** Opening Supplied data block **

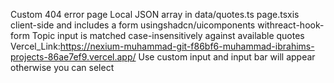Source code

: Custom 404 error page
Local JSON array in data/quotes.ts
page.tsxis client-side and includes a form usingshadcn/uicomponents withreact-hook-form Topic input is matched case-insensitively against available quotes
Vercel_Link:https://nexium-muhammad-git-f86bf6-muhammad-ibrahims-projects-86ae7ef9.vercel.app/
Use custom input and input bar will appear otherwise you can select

** Closing Supplied data block **

## Task instructions
Report each line above that includes the string "quotes".

## Result of the exercise
Local JSON array in data/quotes.ts
page.tsxis client-side and includes a form usingshadcn/uicomponents withreact-hook-form Topic input is matched case-insensitively against available quotes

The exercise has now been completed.